§ **Work required**:
Copy each line below exactly as it appears. Pictures are to be omitted.

Stored data entries:
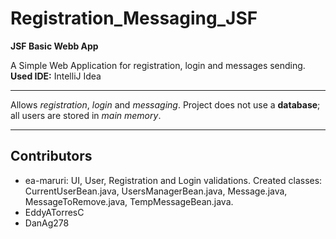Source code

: # Registration_Messaging_JSF

**JSF Basic Webb App**

A Simple Web Application for registration, login and messages sending.
**Used IDE:** IntelliJ Idea

---

Allows *registration*, *login* and *messaging*. 
Project does not use a **database**; all users are stored in *main memory*.

---

## Contributors
- ea-maruri: UI, User, Registration and Login validations. Created classes: CurrentUserBean.java, UsersManagerBean.java, Message.java, MessageToRemove.java, TempMessageBean.java.
- EddyATorresC
- DanAg278
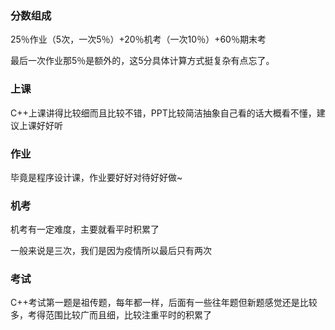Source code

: ### 分数组成

25％作业（5次，一次5％）+20％机考（一次10％）+60％期末考

最后一次作业那5％是额外的，这5分具体计算方式挺复杂有点忘了。

### 上课

C++上课讲得比较细而且比较不错，PPT比较简洁抽象自己看的话大概看不懂，建议上课好好听

### 作业

毕竟是程序设计课，作业要好好对待好好做~

### 机考

机考有一定难度，主要就看平时积累了

一般来说是三次，我们是因为疫情所以最后只有两次

### 考试

C++考试第一题是祖传题，每年都一样，后面有一些往年题但新题感觉还是比较多，考得范围比较广而且细，比较注重平时的积累了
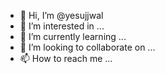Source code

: - 👋 Hi, I’m @yesujjwal
- 👀 I’m interested in ...
- 🌱 I’m currently learning ...
- 💞️ I’m looking to collaborate on ...
- 📫 How to reach me ...

<!---
yesujjwal/yesujjwal is a ✨ special ✨ repository because its `README.md` (this file) appears on your GitHub profile.
You can click the Preview link to take a look at your changes.
--->

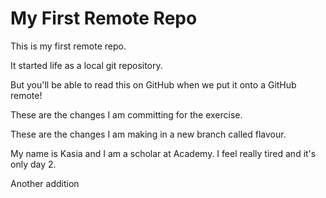 # My First Remote Repo

This is my first remote repo.

It started life as a local git repository.

But you'll be able to read this on GitHub when we put it onto a GitHub remote!

These are the changes I am committing for the exercise.

These are the changes I am making in a new branch called flavour.

My name is Kasia and I am a scholar at Academy. I feel really tired and it's only day 2.


Another addition
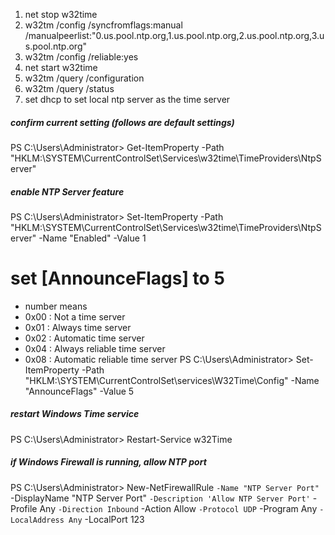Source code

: 1. net stop w32time
2. w32tm /config /syncfromflags:manual /manualpeerlist:"0.us.pool.ntp.org,1.us.pool.ntp.org,2.us.pool.ntp.org,3.us.pool.ntp.org"
3. w32tm /config /reliable:yes
4. net start w32time
5. w32tm /query /configuration
6. w32tm /query /status
7. set dhcp to set local ntp server as the time server


##### confirm current setting (follows are default settings)
PS C:\Users\Administrator> Get-ItemProperty -Path "HKLM:\SYSTEM\CurrentControlSet\Services\w32time\TimeProviders\NtpServer" 

##### enable NTP Server feature
PS C:\Users\Administrator> Set-ItemProperty -Path "HKLM:\SYSTEM\CurrentControlSet\Services\w32time\TimeProviders\NtpServer" -Name "Enabled" -Value 1 

# set [AnnounceFlags] to 5
- number means
- 0x00 : Not a time server
- 0x01 : Always time server
- 0x02 : Automatic time server
- 0x04 : Always reliable time server
- 0x08 : Automatic reliable time server
PS C:\Users\Administrator> Set-ItemProperty -Path "HKLM:\SYSTEM\CurrentControlSet\services\W32Time\Config" -Name "AnnounceFlags" -Value 5 

##### restart Windows Time service
PS C:\Users\Administrator> Restart-Service w32Time 

##### if Windows Firewall is running, allow NTP port
PS C:\Users\Administrator> New-NetFirewallRule `
-Name "NTP Server Port" `
-DisplayName "NTP Server Port" `
-Description 'Allow NTP Server Port' `
-Profile Any `
-Direction Inbound `
-Action Allow `
-Protocol UDP `
-Program Any `
-LocalAddress Any `
-LocalPort 123 
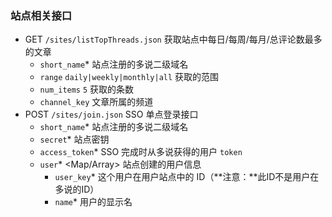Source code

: ### 站点相关接口

- GET `/sites/listTopThreads.json` 获取站点中每日/每周/每月/总评论数最多的文章
  - `short_name`* <String> 站点注册的多说二级域名
  - `range` <String> `daily|weekly|monthly|all` 获取的范围
  - `num_items` <int> `5` 获取的条数
  - `channel_key` <int> 文章所属的频道
- POST `/sites/join.json` SSO 单点登录接口
  - `short_name`* <String> 站点注册的多说二级域名
  - `secret`* <String> 站点密钥
  - `access_token`* <String> SSO 完成时从多说获得的用户 `token`
  - `user`* <Map/Array> 站点创建的用户信息
    - `user_key`* <String> 这个用户在用户站点中的 ID（**注意：**此ID不是用户在多说的ID）
    - `name`* <String> 用户的显示名
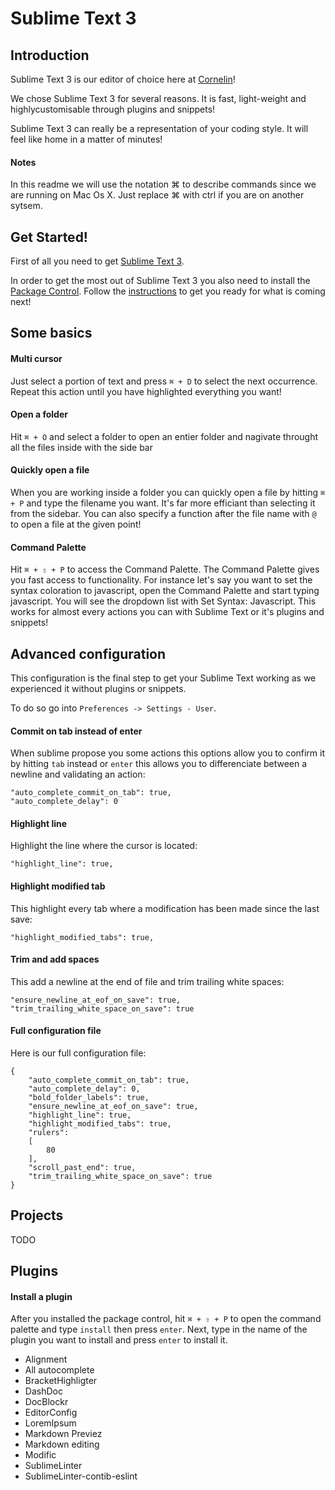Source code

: # Sublime Text 3

## Introduction

Sublime Text 3 is our editor of choice here at [Cornelin]!

We chose Sublime Text 3 for several reasons. It is fast, light-weight and highlycustomisable through plugins and snippets!

Sublime Text 3 can really be a representation of your coding style. It will feel like home in a matter of minutes!

#### Notes

In this readme we will use the notation ⌘ to describe commands since we are running on Mac Os X. Just replace ⌘ with ctrl if you are on another sytsem.

## Get Started!

First of all you need to get [Sublime Text 3].

In order to get the most out of Sublime Text 3 you also need to install the [Package Control]. Follow the [instructions] to get you ready for what is coming next!

## Some basics

#### Multi cursor

Just select a portion of text and press `⌘ + D` to select the next occurrence. Repeat this action until you have highlighted everything you want!

#### Open a folder

Hit `⌘ + O` and select a folder to open an entier folder and nagivate throught all the files inside with the side bar

#### Quickly open a file

When you are working inside a folder you can quickly open a file by hitting `⌘ + P` and type the filename you want. It's far more efficiant than selecting it from the sidebar. You can also specify a function after the file name with `@` to open a file at the given point!

#### Command Palette

Hit `⌘ + ⇧ + P` to access the Command Palette. The Command Palette gives you fast access to functionality. For instance let's say you want to set the syntax coloration to javascript, open the Command Palette and start typing javascript. You will see the dropdown list with Set Syntax: Javascript. This works for almost every actions you can with Sublime Text or it's plugins and snippets!

## Advanced configuration

This configuration is the final step to get your Sublime Text working as we experienced it without plugins or snippets.

To do so go into `Preferences -> Settings - User`.

#### Commit on tab instead of enter
When sublime propose you some actions this options allow you to confirm it by hitting `tab` instead or `enter` this allows you to differenciate between a newline and validating an action:

    "auto_complete_commit_on_tab": true,
    "auto_complete_delay": 0

#### Highlight line
Highlight the line where the cursor is located:

    "highlight_line": true,

#### Highlight modified tab
This highlight every tab where a modification has been made since the last save:

    "highlight_modified_tabs": true,

#### Trim and add spaces
This add a newline at the end of file and trim trailing white spaces:

    "ensure_newline_at_eof_on_save": true,
    "trim_trailing_white_space_on_save": true

#### Full configuration file
Here is our full configuration file:

    {
        "auto_complete_commit_on_tab": true,
        "auto_complete_delay": 0,
        "bold_folder_labels": true,
        "ensure_newline_at_eof_on_save": true,
        "highlight_line": true,
        "highlight_modified_tabs": true,
        "rulers":
        [
            80
        ],
        "scroll_past_end": true,
        "trim_trailing_white_space_on_save": true
    }

## Projects

TODO

## Plugins

#### Install a plugin
After you installed the package control, hit `⌘ + ⇧ + P` to open the command palette and type `install` then press `enter`. Next, type in the name of the plugin you want to install and press `enter` to install it.

- Alignment
- All autocomplete
- BracketHighligter
- DashDoc
- DocBlockr
- EditorConfig
- LoremIpsum
- Markdown Previez
- Markdown editing
- Modific
- SublimeLinter
- SublimeLinter-contib-eslint

[Cornelin]: https://github.com/Cornelin
[Sublime Text 3]:http://www.sublimetext.com/3
[Package Control]:https://packagecontrol.io/
[instructions]:https://packagecontrol.io/installation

§ **Your solution**:
Source code

: # Registration_Messaging_JSF

**JSF Basic Webb App**

A Simple Web Application for registration, login and messages sending.
**Used IDE:** IntelliJ Idea

---

Allows *registration*, *login* and *messaging*. 
Project does not use a **database**; all users are stored in *main memory*.

---

## Contributors
- ea-maruri: UI, User, Registration and Login validations. Created classes: CurrentUserBean.java, UsersManagerBean.java, Message.java, MessageToRemove.java, TempMessageBean.java.
- EddyATorresC
- DanAg278
Source code

: ### 分数组成

25％作业（5次，一次5％）+20％机考（一次10％）+60％期末考

最后一次作业那5％是额外的，这5分具体计算方式挺复杂有点忘了。

### 上课

C++上课讲得比较细而且比较不错，PPT比较简洁抽象自己看的话大概看不懂，建议上课好好听

### 作业

毕竟是程序设计课，作业要好好对待好好做~

### 机考

机考有一定难度，主要就看平时积累了

一般来说是三次，我们是因为疫情所以最后只有两次

### 考试

C++考试第一题是祖传题，每年都一样，后面有一些往年题但新题感觉还是比较多，考得范围比较广而且细，比较注重平时的积累了
Source code

: - 👋 Hi, I’m @yesujjwal
- 👀 I’m interested in ...
- 🌱 I’m currently learning ...
- 💞️ I’m looking to collaborate on ...
- 📫 How to reach me ...

<!---
yesujjwal/yesujjwal is a ✨ special ✨ repository because its `README.md` (this file) appears on your GitHub profile.
You can click the Preview link to take a look at your changes.
--->

 # My First Remote Repo

This is my first remote repo.

It started life as a local git repository.

But you'll be able to read this on GitHub when we put it onto a GitHub remote!

These are the changes I am committing for the exercise.

These are the changes I am making in a new branch called flavour.

My name is Kasia and I am a scholar at Academy. I feel really tired and it's only day 2.


Another addition
Source code

: 1. net stop w32time
2. w32tm /config /syncfromflags:manual /manualpeerlist:"0.us.pool.ntp.org,1.us.pool.ntp.org,2.us.pool.ntp.org,3.us.pool.ntp.org"
3. w32tm /config /reliable:yes
4. net start w32time
5. w32tm /query /configuration
6. w32tm /query /status
7. set dhcp to set local ntp server as the time server


##### confirm current setting (follows are default settings)
PS C:\Users\Administrator> Get-ItemProperty -Path "HKLM:\SYSTEM\CurrentControlSet\Services\w32time\TimeProviders\NtpServer" 

##### enable NTP Server feature
PS C:\Users\Administrator> Set-ItemProperty -Path "HKLM:\SYSTEM\CurrentControlSet\Services\w32time\TimeProviders\NtpServer" -Name "Enabled" -Value 1 

# set [AnnounceFlags] to 5
- number means
- 0x00 : Not a time server
- 0x01 : Always time server
- 0x02 : Automatic time server
- 0x04 : Always reliable time server
- 0x08 : Automatic reliable time server
PS C:\Users\Administrator> Set-ItemProperty -Path "HKLM:\SYSTEM\CurrentControlSet\services\W32Time\Config" -Name "AnnounceFlags" -Value 5 

##### restart Windows Time service
PS C:\Users\Administrator> Restart-Service w32Time 

##### if Windows Firewall is running, allow NTP port
PS C:\Users\Administrator> New-NetFirewallRule `
-Name "NTP Server Port" `
-DisplayName "NTP Server Port" `
-Description 'Allow NTP Server Port' `
-Profile Any `
-Direction Inbound `
-Action Allow `
-Protocol UDP `
-Program Any `
-LocalAddress Any `
-LocalPort 123 
Source code

: ### 站点相关接口

- GET `/sites/listTopThreads.json` 获取站点中每日/每周/每月/总评论数最多的文章
  - `short_name`* <String> 站点注册的多说二级域名
  - `range` <String> `daily|weekly|monthly|all` 获取的范围
  - `num_items` <int> `5` 获取的条数
  - `channel_key` <int> 文章所属的频道
- POST `/sites/join.json` SSO 单点登录接口
  - `short_name`* <String> 站点注册的多说二级域名
  - `secret`* <String> 站点密钥
  - `access_token`* <String> SSO 完成时从多说获得的用户 `token`
  - `user`* <Map/Array> 站点创建的用户信息
    - `user_key`* <String> 这个用户在用户站点中的 ID（**注意：**此ID不是用户在多说的ID）
    - `name`* <String> 用户的显示名
Source code

: # Sublime Text 3

## Introduction

Sublime Text 3 is our editor of choice here at [Cornelin]!

We chose Sublime Text 3 for several reasons. It is fast, light-weight and highlycustomisable through plugins and snippets!

Sublime Text 3 can really be a representation of your coding style. It will feel like home in a matter of minutes!

#### Notes

In this readme we will use the notation ⌘ to describe commands since we are running on Mac Os X. Just replace ⌘ with ctrl if you are on another sytsem.

## Get Started!

First of all you need to get [Sublime Text 3].

In order to get the most out of Sublime Text 3 you also need to install the [Package Control]. Follow the [instructions] to get you ready for what is coming next!

## Some basics

#### Multi cursor

Just select a portion of text and press `⌘ + D` to select the next occurrence. Repeat this action until you have highlighted everything you want!

#### Open a folder

Hit `⌘ + O` and select a folder to open an entier folder and nagivate throught all the files inside with the side bar

#### Quickly open a file

When you are working inside a folder you can quickly open a file by hitting `⌘ + P` and type the filename you want. It's far more efficiant than selecting it from the sidebar. You can also specify a function after the file name with `@` to open a file at the given point!

#### Command Palette

Hit `⌘ + ⇧ + P` to access the Command Palette. The Command Palette gives you fast access to functionality. For instance let's say you want to set the syntax coloration to javascript, open the Command Palette and start typing javascript. You will see the dropdown list with Set Syntax: Javascript. This works for almost every actions you can with Sublime Text or it's plugins and snippets!

## Advanced configuration

This configuration is the final step to get your Sublime Text working as we experienced it without plugins or snippets.

To do so go into `Preferences -> Settings - User`.

#### Commit on tab instead of enter
When sublime propose you some actions this options allow you to confirm it by hitting `tab` instead or `enter` this allows you to differenciate between a newline and validating an action:

    "auto_complete_commit_on_tab": true,
    "auto_complete_delay": 0

#### Highlight line
Highlight the line where the cursor is located:

    "highlight_line": true,

#### Highlight modified tab
This highlight every tab where a modification has been made since the last save:

    "highlight_modified_tabs": true,

#### Trim and add spaces
This add a newline at the end of file and trim trailing white spaces:

    "ensure_newline_at_eof_on_save": true,
    "trim_trailing_white_space_on_save": true

#### Full configuration file
Here is our full configuration file:

    {
        "auto_complete_commit_on_tab": true,
        "auto_complete_delay": 0,
        "bold_folder_labels": true,
        "ensure_newline_at_eof_on_save": true,
        "highlight_line": true,
        "highlight_modified_tabs": true,
        "rulers":
        [
            80
        ],
        "scroll_past_end": true,
        "trim_trailing_white_space_on_save": true
    }

## Projects

TODO

## Plugins

#### Install a plugin
After you installed the package control, hit `⌘ + ⇧ + P` to open the command palette and type `install` then press `enter`. Next, type in the name of the plugin you want to install and press `enter` to install it.

- Alignment
- All autocomplete
- BracketHighligter
- DashDoc
- DocBlockr
- EditorConfig
- LoremIpsum
- Markdown Previez
- Markdown editing
- Modific
- SublimeLinter
- SublimeLinter-contib-eslint

[Cornelin]: https://github.com/Cornelin
[Sublime Text 3]:http://www.sublimetext.com/3
[Package Control]:https://packagecontrol.io/
[instructions]:https://packagecontrol.io/installation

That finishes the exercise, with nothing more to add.